For a more visual comparison, all three tablerograms are additionally displayed on the same graph.

In [ ]:
p_scatter_all = scatter(rr_n_norm, rr_next_norm,
    xlabel = "RR(n), ms",
    ylabel = "RR(n+1), ms",
    label = "The normal rhythm",
    markersize = 3,
    xlim = (rr_min, rr_max),
    ylim = (rr_min, rr_max),
    legend_position = :outertopright
)

scatter!(p_scatter_all, rr_n_brady, rr_next_brady,
    label = "Bradycardia",
    markersize = 3
)

scatter!(p_scatter_all, rr_n_tachy, rr_next_tachy,
    label = "Tachycardia",
    markersize = 3
)

plot!(p_scatter_all, [rr_min, rr_max], [rr_min, rr_max],
    linestyle = :dash,
    linewidth = 2,
    label = false
)
Out[0]:

The general tablerogram of the RR intervals shows that the three types of rhythm occupy different ranges of values.

Materials used

The work used real experimental electrocardiogram recordings obtained from the open source PhysioNet. The [MIT-BIH Arrhythmia Database] was used as the source data (https://physionet.org/content/mitdb/1.0.0 /). A recording was used for the initial analysis of heart rate variability 122. Additional recordings were used to compare different types of heart rate. 100, 123 and 209 corresponding to demonstration examples of normal rhythm, bradycardia, and tachycardia.

Conclusion

In this example, the analysis of heart rate variability based on the ECG signal was considered. Based on the found R-peaks, RR intervals and heart rate were calculated, after which the main dependencies were constructed to assess the nature of the heart rate.

The work of the example includes the following main steps:

Data download. The initial ECG data was obtained from the open database PhysioNet MIT-BIH Arrhythmia Database. Real experimental electrocardiogram recordings were used for the analysis.

Detection of R-peaks. The function was used to process the ECG signal detect_r, which performs signal filtering, preparation for detection, search for R-peaks and refinement of their position. This function uses the functions of the EngeeDSP library, including butter, filter, conv and findpeaks.

Calculation of RR intervals and heart rate. Based on the time coordinates of the R peaks, RR intervals and heart rate were calculated. Additionally, the average RR interval, the standard deviation of the RR intervals, and the average heart rate were determined.

Analysis of heart rate variability. To assess the nature of the change in heart rate, an RR tachogram, a histogram of RR intervals, and a scatterogram were constructed. These dependences make it possible to estimate the duration of cardiac cycles, the distribution of RR intervals, and the relationship between adjacent intervals.

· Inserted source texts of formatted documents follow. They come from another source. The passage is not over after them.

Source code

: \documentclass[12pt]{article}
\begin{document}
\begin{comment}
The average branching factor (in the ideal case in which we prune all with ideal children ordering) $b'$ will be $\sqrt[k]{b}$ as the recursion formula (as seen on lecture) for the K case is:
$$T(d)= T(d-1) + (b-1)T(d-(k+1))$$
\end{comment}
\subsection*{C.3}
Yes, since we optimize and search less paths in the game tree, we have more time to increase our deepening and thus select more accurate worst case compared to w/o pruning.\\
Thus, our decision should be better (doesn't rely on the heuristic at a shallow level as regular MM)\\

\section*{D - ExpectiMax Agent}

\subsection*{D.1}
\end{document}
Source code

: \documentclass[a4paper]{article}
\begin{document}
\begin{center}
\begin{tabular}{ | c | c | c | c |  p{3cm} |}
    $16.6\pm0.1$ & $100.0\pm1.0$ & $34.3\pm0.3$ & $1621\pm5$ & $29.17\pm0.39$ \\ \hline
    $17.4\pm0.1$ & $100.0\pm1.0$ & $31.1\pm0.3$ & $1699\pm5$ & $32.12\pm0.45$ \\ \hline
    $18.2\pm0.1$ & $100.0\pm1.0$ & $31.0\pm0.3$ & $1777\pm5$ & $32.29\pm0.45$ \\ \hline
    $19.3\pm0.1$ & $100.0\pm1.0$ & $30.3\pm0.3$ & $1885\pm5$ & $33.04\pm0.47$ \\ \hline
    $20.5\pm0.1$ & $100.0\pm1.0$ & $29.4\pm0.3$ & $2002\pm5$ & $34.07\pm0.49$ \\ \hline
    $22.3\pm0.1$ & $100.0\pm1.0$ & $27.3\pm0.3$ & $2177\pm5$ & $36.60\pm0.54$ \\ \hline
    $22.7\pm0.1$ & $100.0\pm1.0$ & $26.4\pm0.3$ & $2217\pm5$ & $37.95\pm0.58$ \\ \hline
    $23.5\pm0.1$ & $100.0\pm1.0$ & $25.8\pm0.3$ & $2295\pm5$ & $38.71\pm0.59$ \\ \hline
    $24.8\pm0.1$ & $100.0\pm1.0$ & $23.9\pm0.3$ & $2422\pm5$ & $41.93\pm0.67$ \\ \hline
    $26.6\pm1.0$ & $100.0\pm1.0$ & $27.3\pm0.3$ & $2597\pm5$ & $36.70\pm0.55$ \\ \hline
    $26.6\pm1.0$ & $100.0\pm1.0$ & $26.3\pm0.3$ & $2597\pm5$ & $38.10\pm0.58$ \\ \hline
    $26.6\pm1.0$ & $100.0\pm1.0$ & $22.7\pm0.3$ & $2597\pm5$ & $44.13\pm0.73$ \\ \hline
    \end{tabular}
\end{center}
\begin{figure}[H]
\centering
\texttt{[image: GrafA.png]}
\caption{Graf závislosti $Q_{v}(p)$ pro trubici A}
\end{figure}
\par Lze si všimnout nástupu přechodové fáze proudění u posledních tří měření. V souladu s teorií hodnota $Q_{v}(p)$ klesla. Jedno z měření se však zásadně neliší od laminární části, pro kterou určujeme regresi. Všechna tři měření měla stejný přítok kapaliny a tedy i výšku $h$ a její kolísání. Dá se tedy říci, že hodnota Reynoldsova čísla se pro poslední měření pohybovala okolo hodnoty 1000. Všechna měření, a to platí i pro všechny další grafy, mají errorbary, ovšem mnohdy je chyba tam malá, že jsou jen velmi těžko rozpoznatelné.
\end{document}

Comparison of heart rate types. Normal rhythm, bradycardia, and tachycardia were considered to demonstrate the differences. According to the results of the analysis, it can be seen that with bradycardia, the RR intervals increase, and the average heart rate decreases. With tachycardia, on the contrary, the RR intervals become shorter, and the average heart rate increases.

As a result of the example, the sequence of analysis of heart rate variability based on the ECG signal was shown: from the detection of R peaks to the construction of tachograms, histograms and scatterograms of RR intervals.